*Instructions for the task*. Extract each line of the records below that contains the word "None".

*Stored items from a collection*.
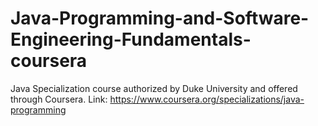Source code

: # Java-Programming-and-Software-Engineering-Fundamentals-coursera
Java Specialization course authorized by Duke University and offered through Coursera. Link: https://www.coursera.org/specializations/java-programming
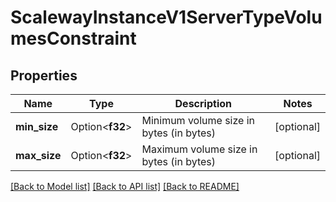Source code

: # ScalewayInstanceV1ServerTypeVolumesConstraint

## Properties

Name | Type | Description | Notes
------------ | ------------- | ------------- | -------------
**min_size** | Option<**f32**> | Minimum volume size in bytes (in bytes) | [optional]
**max_size** | Option<**f32**> | Maximum volume size in bytes (in bytes) | [optional]

[[Back to Model list]](../README.md#documentation-for-models) [[Back to API list]](../README.md#documentation-for-api-endpoints) [[Back to README]](../README.md)


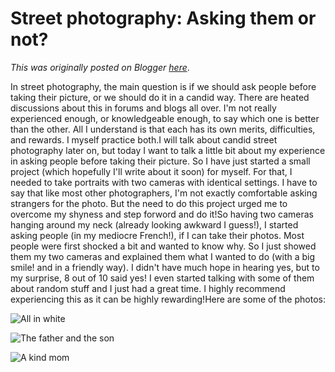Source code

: # Street photography: Asking them or not?

*This was originally posted on Blogger [here](https://photopensieve.blogspot.com/2011/07/street-photography-asking-them-or-not.html)*.

In street photography, the main question is if we should ask people before taking their picture, or we should do it in a candid way. There are heated discussions about this in forums and blogs all over. I'm not really experienced enough, or knowledgeable enough, to say which one is better than the other. All I understand is that each has its own merits, difficulties, and rewards. I myself practice both.I will talk about candid street photography later on, but today I want to talk a little bit about my experience in asking people before taking their picture. So I have just started a small project (which hopefully I'll write about it soon) for myself. For that, I needed to take portraits with two cameras with identical settings. I have to say that like most other photographers, I'm not exactly comfortable asking strangers for the photo. But the need to do this project urged me to overcome my shyness and step forword and do it!So having two cameras hanging around my neck (already looking awkward I guess!), I started asking people (in my mediocre French!), if I can take their photos. Most people were first shocked a bit and wanted to know why. So I just showed them my two cameras and explained them what I wanted to do (with a big smile! and in a friendly way). I didn't have much hope in hearing yes, but to my surprise, 8 out of 10 said yes! I even started talking with some of them about random stuff and I just had a great time. I highly recommend experiencing this as it can be highly rewarding!Here are some of the photos:

![All in white](http://farm7.static.flickr.com/6136/5970038319_96b1fac550.jpg)

![The father and the son](http://farm7.static.flickr.com/6022/5970596384_9d4c6e408d.jpg)

![A kind mom](http://farm7.static.flickr.com/6144/5970593874_b14ee22654.jpg)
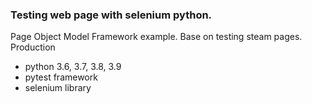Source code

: <h3>Testing web page with selenium python.</h3>
Page Object Model Framework example. 
Base on testing steam pages.
Production

<ul> 
<li>python 3.6, 3.7, 3.8, 3.9</li>
<li>pytest framework</li>
<li>selenium library</li>
</ul>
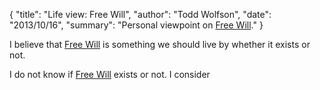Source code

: {
  "title": "Life view: Free Will",
  "author": "Todd Wolfson",
  "date": "2013/10/16",
  "summary": "Personal viewpoint on [Free Will](http://en.wikipedia.org/wiki/Free_will)."
}

I believe that [Free Will][] is something we should live by whether it exists or not.

I do not know if [Free Will][] exists or not. I consider

[Free Will]: http://en.wikipedia.org/wiki/Free_will
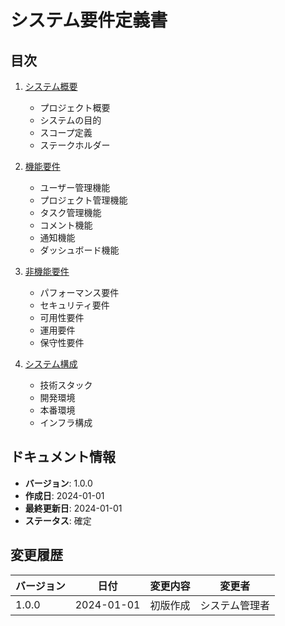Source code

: # システム要件定義書

## 目次

1. [システム概要](./01-overview.md)
   - プロジェクト概要
   - システムの目的
   - スコープ定義
   - ステークホルダー

2. [機能要件](./02-functional-requirements.md)
   - ユーザー管理機能
   - プロジェクト管理機能
   - タスク管理機能
   - コメント機能
   - 通知機能
   - ダッシュボード機能

3. [非機能要件](./03-non-functional-requirements.md)
   - パフォーマンス要件
   - セキュリティ要件
   - 可用性要件
   - 運用要件
   - 保守性要件

4. [システム構成](./04-system-configuration.md)
   - 技術スタック
   - 開発環境
   - 本番環境
   - インフラ構成

## ドキュメント情報

- **バージョン**: 1.0.0
- **作成日**: 2024-01-01
- **最終更新日**: 2024-01-01
- **ステータス**: 確定

## 変更履歴

| バージョン | 日付 | 変更内容 | 変更者 |
|-----------|------|----------|--------|
| 1.0.0 | 2024-01-01 | 初版作成 | システム管理者 |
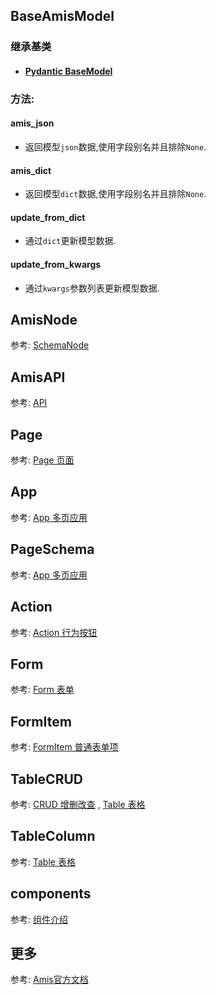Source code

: ## BaseAmisModel

### 继承基类

- #### [Pydantic BaseModel](https://pydantic-docs.helpmanual.io/usage/models/)



### 方法:


#### amis_json

- 返回模型`json`数据,使用字段别名并且排除`None`.

#### amis_dict

- 返回模型`dict`数据,使用字段别名并且排除`None`.

#### update_from_dict

- 通过`dict`更新模型数据.

#### update_from_kwargs

- 通过`kwargs`参数列表更新模型数据.



## AmisNode

参考: [SchemaNode](https://baidu.gitee.io/amis/zh-CN/docs/types/schemanode)



## AmisAPI

参考: [API](https://baidu.gitee.io/amis/zh-CN/docs/types/api)



## Page

参考: [Page 页面](https://baidu.gitee.io/amis/zh-CN/components/page)



## App

参考: [App 多页应用](https://baidu.gitee.io/amis/zh-CN/components/app)



## PageSchema

参考: [App 多页应用](https://baidu.gitee.io/amis/zh-CN/components/app)



## Action

参考: [Action 行为按钮](https://baidu.gitee.io/amis/zh-CN/components/action)



## Form

参考: [Form 表单](https://baidu.gitee.io/amis/zh-CN/components/form/index)



## FormItem

参考: [FormItem 普通表单项](https://baidu.gitee.io/amis/zh-CN/components/form/formitem)



## TableCRUD

参考: [CRUD 增删改查](https://baidu.gitee.io/amis/zh-CN/components/crud) , [Table 表格](https://baidu.gitee.io/amis/zh-CN/components/table?page=1)



## TableColumn

参考: [Table 表格](https://baidu.gitee.io/amis/zh-CN/components/table?page=1)



## components

参考: [组件介绍](https://baidu.gitee.io/amis/zh-CN/components/index)



## 更多

参考: [Amis官方文档](https://baidu.gitee.io/amis/zh-CN/docs/index)



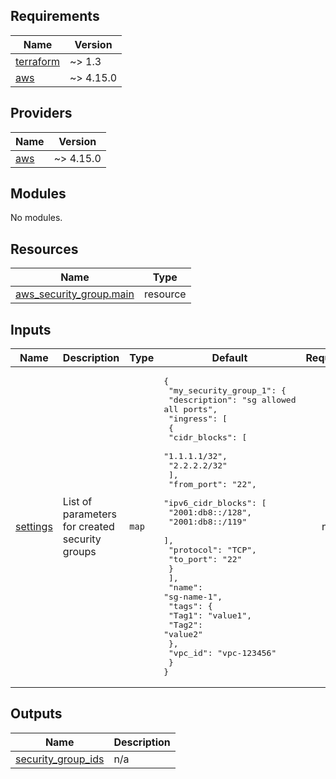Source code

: <!-- BEGIN_TF_DOCS -->
## Requirements

| Name | Version |
|------|---------|
| <a name="requirement_terraform"></a> [terraform](#requirement\_terraform) | ~> 1.3 |
| <a name="requirement_aws"></a> [aws](#requirement\_aws) | ~> 4.15.0 |

## Providers

| Name | Version |
|------|---------|
| <a name="provider_aws"></a> [aws](#provider\_aws) | ~> 4.15.0 |

## Modules

No modules.

## Resources

| Name | Type |
|------|------|
| [aws_security_group.main](https://registry.terraform.io/providers/hashicorp/aws/latest/docs/resources/security_group) | resource |

## Inputs

| Name | Description | Type | Default | Required |
|------|-------------|------|---------|:--------:|
| <a name="input_settings"></a> [settings](#input\_settings) | List of parameters for created security groups | `map` | <pre>{<br>  "my_security_group_1": {<br>    "description": "sg allowed all ports",<br>    "ingress": [<br>      {<br>        "cidr_blocks": [<br>          "1.1.1.1/32",<br>          "2.2.2.2/32"<br>        ],<br>        "from_port": "22",<br>        "ipv6_cidr_blocks": [<br>          "2001:db8::/128",<br>          "2001:db8::/119"<br>        ],<br>        "protocol": "TCP",<br>        "to_port": "22"<br>      }<br>    ],<br>    "name": "sg-name-1",<br>    "tags": {<br>      "Tag1": "value1",<br>      "Tag2": "value2"<br>    },<br>    "vpc_id": "vpc-123456"<br>  }<br>}</pre> | no |

## Outputs

| Name | Description |
|------|-------------|
| <a name="output_security_group_ids"></a> [security\_group\_ids](#output\_security\_group\_ids) | n/a |
<!-- END_TF_DOCS -->
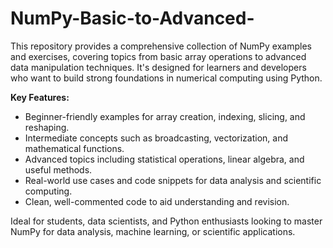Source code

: # NumPy-Basic-to-Advanced-

This repository provides a comprehensive collection of NumPy examples and exercises, covering topics from basic array operations to advanced data manipulation techniques. It's designed for learners and developers who want to build strong foundations in numerical computing using Python.

**Key Features:**

* Beginner-friendly examples for array creation, indexing, slicing, and reshaping.
* Intermediate concepts such as broadcasting, vectorization, and mathematical functions.
* Advanced topics including statistical operations, linear algebra, and useful methods.
* Real-world use cases and code snippets for data analysis and scientific computing.
* Clean, well-commented code to aid understanding and revision.

Ideal for students, data scientists, and Python enthusiasts looking to master NumPy for data analysis, machine learning, or scientific applications.

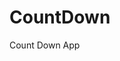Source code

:# CountDown
 Count Down App
     
          
                                                       
                                                                     
                                                           
                                                  
                                                  
                         
                 
             
    
 
   
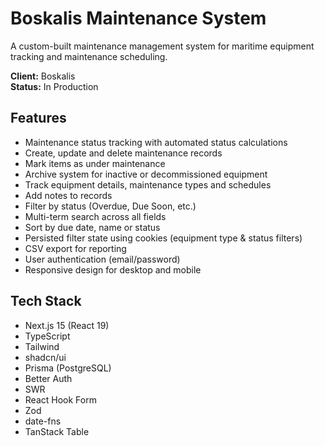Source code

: # Boskalis Maintenance System
A custom-built maintenance management system for maritime equipment tracking and maintenance scheduling.

**Client:** Boskalis  
**Status:** In Production

## Features
* Maintenance status tracking with automated status calculations
* Create, update and delete maintenance records
* Mark items as under maintenance
* Archive system for inactive or decommissioned equipment
* Track equipment details, maintenance types and schedules
* Add notes to records
* Filter by status (Overdue, Due Soon, etc.)
* Multi-term search across all fields
* Sort by due date, name or status
* Persisted filter state using cookies (equipment type & status filters)
* CSV export for reporting
* User authentication (email/password)
* Responsive design for desktop and mobile

## Tech Stack
* Next.js 15 (React 19)
* TypeScript
* Tailwind
* shadcn/ui
* Prisma (PostgreSQL)
* Better Auth
* SWR
* React Hook Form
* Zod
* date-fns
* TanStack Table
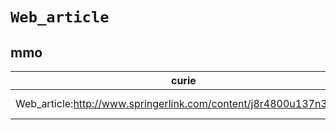 # `Web_article`

## mmo

| curie                                                             |   usages | nodes                                                                                                           |
|-------------------------------------------------------------------|----------|-----------------------------------------------------------------------------------------------------------------|
| Web_article:http://www.springerlink.com/content/j8r4800u137n37gw/ |        1 | [http://purl.obolibrary.org/obo/MMO:0000301](https://bioregistry.io/http://purl.obolibrary.org/obo/MMO:0000301) |
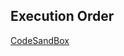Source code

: ## Execution Order

[CodeSandBox](https://codesandbox.io/s/infallible-bash-66j843?file=/src/App.js)
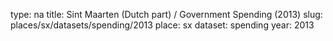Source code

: type: na
title: Sint Maarten (Dutch part) / Government Spending (2013)
slug: places/sx/datasets/spending/2013
place: sx
dataset: spending
year: 2013
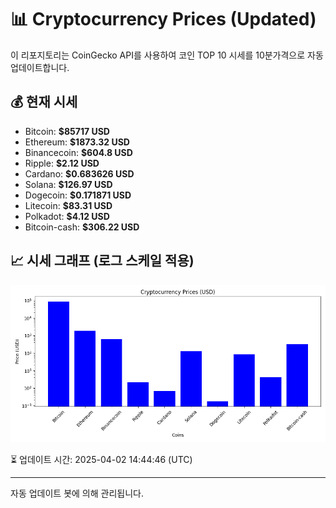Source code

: 
# 📊 Cryptocurrency Prices (Updated)

이 리포지토리는 CoinGecko API를 사용하여 코인 TOP 10 시세를 10분가격으로 자동 업데이트합니다.

## 💰 현재 시세
- Bitcoin: **$85717 USD**
- Ethereum: **$1873.32 USD**
- Binancecoin: **$604.8 USD**
- Ripple: **$2.12 USD**
- Cardano: **$0.683626 USD**
- Solana: **$126.97 USD**
- Dogecoin: **$0.171871 USD**
- Litecoin: **$83.31 USD**
- Polkadot: **$4.12 USD**
- Bitcoin-cash: **$306.22 USD**

## 📈 시세 그래프 (로그 스케일 적용)
![Crypto Prices](crypto_prices.png)

⏳ 업데이트 시간: 2025-04-02 14:44:46 (UTC)

---
자동 업데이트 봇에 의해 관리됩니다.

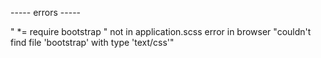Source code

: 
----- errors -----

" *= require bootstrap " not in application.scss
error in browser "couldn't find file 'bootstrap' with type 'text/css'"

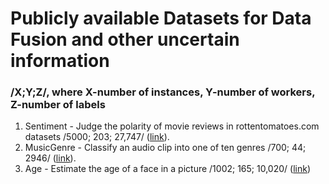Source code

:# Publicly available Datasets for Data Fusion and other uncertain information 
### /X;Y;Z/, where X-number of instances, Y-number of workers, Z-number of labels

1. Sentiment - Judge the polarity of movie reviews in rottentomatoes.com datasets /5000; 203; 27,747/ (<a href="https://eden.dei.uc.pt/~fmpr/malr/ ">link</a>).
2. MusicGenre - Classify an audio clip into one of ten genres /700; 44; 2946/ (<a href="https://eden.dei.uc.pt/~fmpr/malr/ ">link</a>).
3. Age - Estimate the age of a face in a picture /1002; 165; 10,020/ (<a href="http://www.cse.msu.edu/~hhan/download.htm">link</a>)
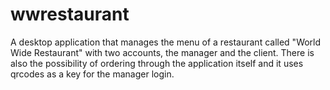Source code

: # wwrestaurant
A desktop application that manages the menu of a restaurant called "World Wide Restaurant" with two accounts, the manager and the client. There is also the possibility of ordering through the application itself and it uses qrcodes as a key for the manager login.
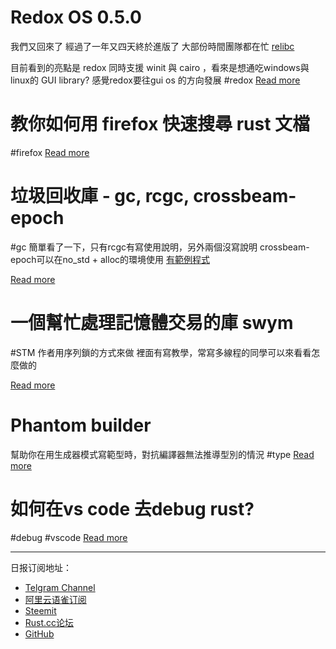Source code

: # Redox OS 0.5.0
我們又回來了
經過了一年又四天終於進版了
大部份時間團隊都在忙 [relibc](https://gitlab.redox-os.org/redox-os/relibc)

目前看到的亮點是 redox 同時支援
winit 與 cairo ，看來是想通吃windows與linux的 GUI library?
感覺redox要往gui os 的方向發展
#redox
[Read more](https://www.reddit.com/r/rust/comments/b51ec3/redox_os_050/)

# 教你如何用 firefox 快速搜尋 rust 文檔
#firefox
[Read more](https://www.reddit.com/r/rust/comments/b50435/firefox_shortcuts_for_rustaceans/)

# 垃圾回收庫 - gc, rcgc, crossbeam-epoch
#gc
簡單看了一下，只有rcgc有寫使用說明，另外兩個沒寫說明
crossbeam-epoch可以在no_std + alloc的環境使用
[有範例程式](https://github.com/crossbeam-rs/crossbeam/blob/master/crossbeam-epoch/examples/sanitize.rs)

[Read more](https://www.reddit.com/r/rust/comments/b51zk7/garbage_collection_libraries_gc_rcgc/)

# 一個幫忙處理記憶體交易的庫 swym
#STM
作者用序列鎖的方式來做
裡面有寫教學，常寫多線程的同學可以來看看怎麼做的

[Read more](https://www.reddit.com/r/rust/comments/b52db6/generalizing_seqlocks_the_swym_algorithm/)

# Phantom builder
幫助你在用生成器模式寫範型時，對抗編譯器無法推導型別的情況
#type
[Read more](https://www.reddit.com/r/rust/comments/b547dt/the_phantom_builder/)

# 如何在vs code 去debug rust?
#debug #vscode
[Read more](https://www.reddit.com/r/rust/comments/b569qk/how_to_debug_rust_with_visual_studio_code/)

---
日报订阅地址：
- [Telgram Channel](https://t.me/rust_daily_news )
- [阿里云语雀订阅](https://www.yuque.com/chaosbot/rustnews)
- [Steemit](https://steemit.com/@blackanger)
- [Rust.cc论坛](https://rust.cc)
- [GitHub](https://github.com/RustStudy/rust_daily_news)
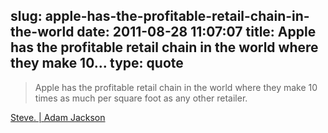 slug: apple-has-the-profitable-retail-chain-in-the-world
date: 2011-08-28 11:07:07
title: Apple has the profitable retail chain in the world where they make 10...
type: quote
---

> Apple has the profitable retail chain in the world where they make 10 times as much per square foot as any other retailer.

[Steve. | Adam Jackson](http://adam-jackson.net/blog/2011/08/24/steve/)
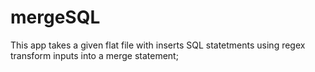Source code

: # mergeSQL
This app takes a given flat file with inserts SQL statetments using regex transform inputs into a merge statement;
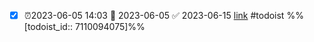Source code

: - [x] ⏰2023-06-05 14:03 📅 2023-06-05 ✅ 2023-06-15 [link](https://todoist.com/showTask?id=7110094075) #todoist %%[todoist_id:: 7110094075]%%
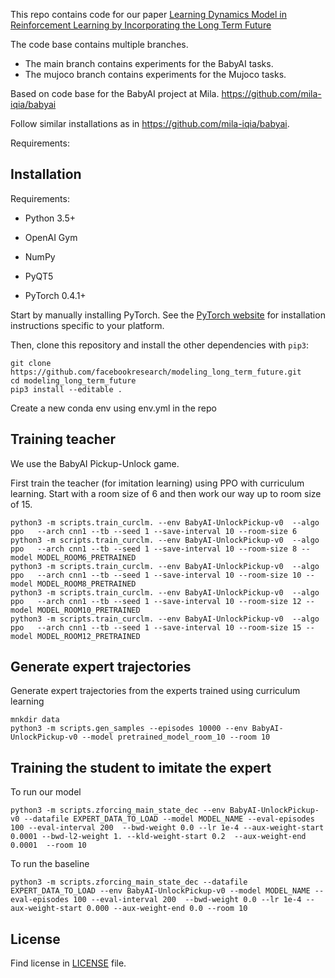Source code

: This repo contains code for our paper [Learning Dynamics Model in Reinforcement Learning by Incorporating the Long Term Future](https://arxiv.org/abs/1903.01599)

The code base contains multiple branches.

- The main branch contains experiments for the BabyAI tasks.
- The mujoco branch contains experiments for the Mujoco tasks.

Based on code base for the BabyAI project at Mila. https://github.com/mila-iqia/babyai

Follow similar installations as in https://github.com/mila-iqia/babyai.


Requirements:
## Installation



Requirements:
- Python 3.5+

- OpenAI Gym
- NumPy
- PyQT5
- PyTorch 0.4.1+

Start by manually installing PyTorch. See the [PyTorch website](http://pytorch.org/)
for installation instructions specific to your platform.

Then, clone this repository and install the other dependencies with `pip3`:

    git clone https://github.com/facebookresearch/modeling_long_term_future.git
    cd modeling_long_term_future
    pip3 install --editable .

Create a new conda env using env.yml in the repo

## Training teacher

We use the BabyAI Pickup-Unlock game.

First train the teacher (for imitation learning) using PPO with curriculum learning. Start with a room size of 6 and then work our way up to room size of 15.


    python3 -m scripts.train_curclm. --env BabyAI-UnlockPickup-v0  --algo ppo   --arch cnn1 --tb --seed 1 --save-interval 10 --room-size 6
    python3 -m scripts.train_curclm. --env BabyAI-UnlockPickup-v0  --algo ppo   --arch cnn1 --tb --seed 1 --save-interval 10 --room-size 8 --model MODEL_ROOM6_PRETRAINED
    python3 -m scripts.train_curclm. --env BabyAI-UnlockPickup-v0  --algo ppo   --arch cnn1 --tb --seed 1 --save-interval 10 --room-size 10 --model MODEL_ROOM8_PRETRAINED
    python3 -m scripts.train_curclm. --env BabyAI-UnlockPickup-v0  --algo ppo   --arch cnn1 --tb --seed 1 --save-interval 10 --room-size 12 --model MODEL_ROOM10_PRETRAINED
    python3 -m scripts.train_curclm. --env BabyAI-UnlockPickup-v0  --algo ppo   --arch cnn1 --tb --seed 1 --save-interval 10 --room-size 15 --model MODEL_ROOM12_PRETRAINED


## Generate expert trajectories

Generate expert trajectories from the experts trained using curriculum learning

    mnkdir data
    python3 -m scripts.gen_samples --episodes 10000 --env BabyAI-UnlockPickup-v0 --model pretrained_model_room_10 --room 10


## Training the student to imitate the expert

To run our model

    python3 -m scripts.zforcing_main_state_dec --env BabyAI-UnlockPickup-v0 --datafile EXPERT_DATA_TO_LOAD --model MODEL_NAME --eval-episodes 100 --eval-interval 200  --bwd-weight 0.0 --lr 1e-4 --aux-weight-start 0.0001 --bwd-l2-weight 1. --kld-weight-start 0.2  --aux-weight-end 0.0001  --room 10


To run the baseline

    python3 -m scripts.zforcing_main_state_dec --datafile EXPERT_DATA_TO_LOAD --env BabyAI-UnlockPickup-v0 --model MODEL_NAME --eval-episodes 100 --eval-interval 200  --bwd-weight 0.0 --lr 1e-4 --aux-weight-start 0.000 --aux-weight-end 0.0 --room 10


## License

Find license in [LICENSE](LICENSE) file.

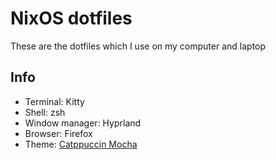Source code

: # NixOS dotfiles

These are the dotfiles which I use on my computer and laptop

## Info
- Terminal: Kitty
- Shell: zsh
- Window manager: Hyprland
- Browser: Firefox
- Theme: [Catppuccin Mocha](https://github.com/catppuccin)
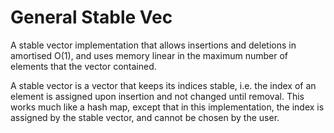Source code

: # General Stable Vec

A stable vector implementation that allows insertions and deletions in amortised O(1), and uses memory linear in the maximum number of elements that the vector contained.

A stable vector is a vector that keeps its indices stable, i.e. the index of an element is assigned upon insertion and not changed until removal.
This works much like a hash map, except that in this implementation, the index is assigned by the stable vector, and cannot be chosen by the user.
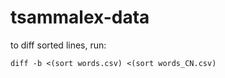 tsammalex-data
==============

to diff sorted lines, run:

    diff -b <(sort words.csv) <(sort words_CN.csv)

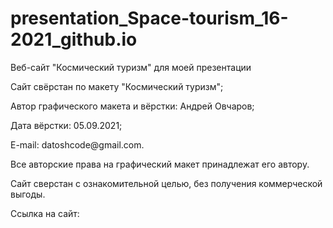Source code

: # presentation_Space-tourism_16-2021_github.io

<p>Веб-сайт "Космический туризм" для моей презентации</p>
<p>Сайт свёрстан по макету "Космический туризм";</p>
<p>Автор графического макета и вёрстки: Андрей Овчаров;</p>
<p>Дата вёрстки: 05.09.2021;</p>
<p>E-mail: datoshcode@gmail.com.</p>
<p>Все авторские права на графический макет принадлежат его автору.</p>
<p>Сайт сверстан с ознакомительной целью, без получения коммерческой выгоды.</p>

<p>Ссылка на сайт: </p>
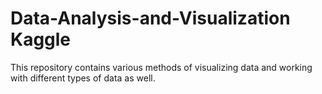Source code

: # Data-Analysis-and-Visualization Kaggle 

This repository contains various methods of visualizing data and working with different types of data as well.
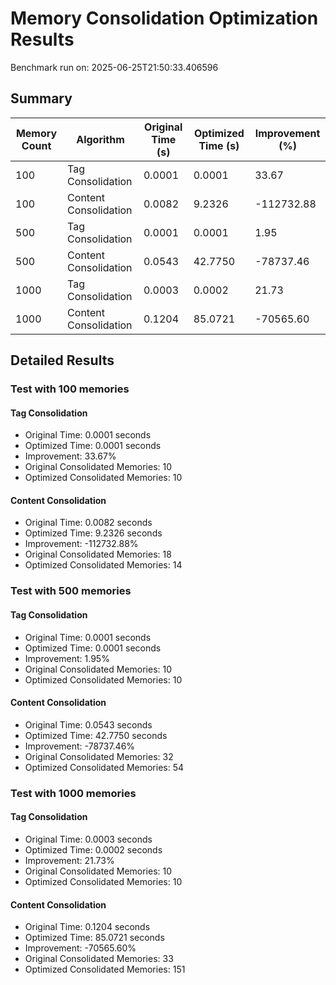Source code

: # Memory Consolidation Optimization Results

Benchmark run on: 2025-06-25T21:50:33.406596

## Summary

| Memory Count | Algorithm | Original Time (s) | Optimized Time (s) | Improvement (%) |
|--------------|----------|------------------|-------------------|----------------|
| 100 | Tag Consolidation | 0.0001 | 0.0001 | 33.67 |
| 100 | Content Consolidation | 0.0082 | 9.2326 | -112732.88 |
| 500 | Tag Consolidation | 0.0001 | 0.0001 | 1.95 |
| 500 | Content Consolidation | 0.0543 | 42.7750 | -78737.46 |
| 1000 | Tag Consolidation | 0.0003 | 0.0002 | 21.73 |
| 1000 | Content Consolidation | 0.1204 | 85.0721 | -70565.60 |


## Detailed Results

### Test with 100 memories

#### Tag Consolidation

- Original Time: 0.0001 seconds
- Optimized Time: 0.0001 seconds
- Improvement: 33.67%
- Original Consolidated Memories: 10
- Optimized Consolidated Memories: 10

#### Content Consolidation

- Original Time: 0.0082 seconds
- Optimized Time: 9.2326 seconds
- Improvement: -112732.88%
- Original Consolidated Memories: 18
- Optimized Consolidated Memories: 14

### Test with 500 memories

#### Tag Consolidation

- Original Time: 0.0001 seconds
- Optimized Time: 0.0001 seconds
- Improvement: 1.95%
- Original Consolidated Memories: 10
- Optimized Consolidated Memories: 10

#### Content Consolidation

- Original Time: 0.0543 seconds
- Optimized Time: 42.7750 seconds
- Improvement: -78737.46%
- Original Consolidated Memories: 32
- Optimized Consolidated Memories: 54

### Test with 1000 memories

#### Tag Consolidation

- Original Time: 0.0003 seconds
- Optimized Time: 0.0002 seconds
- Improvement: 21.73%
- Original Consolidated Memories: 10
- Optimized Consolidated Memories: 10

#### Content Consolidation

- Original Time: 0.1204 seconds
- Optimized Time: 85.0721 seconds
- Improvement: -70565.60%
- Original Consolidated Memories: 33
- Optimized Consolidated Memories: 151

*The completed task*.
- 返回模型`json`数据,使用字段别名并且排除`None`.
- 返回模型`dict`数据,使用字段别名并且排除`None`.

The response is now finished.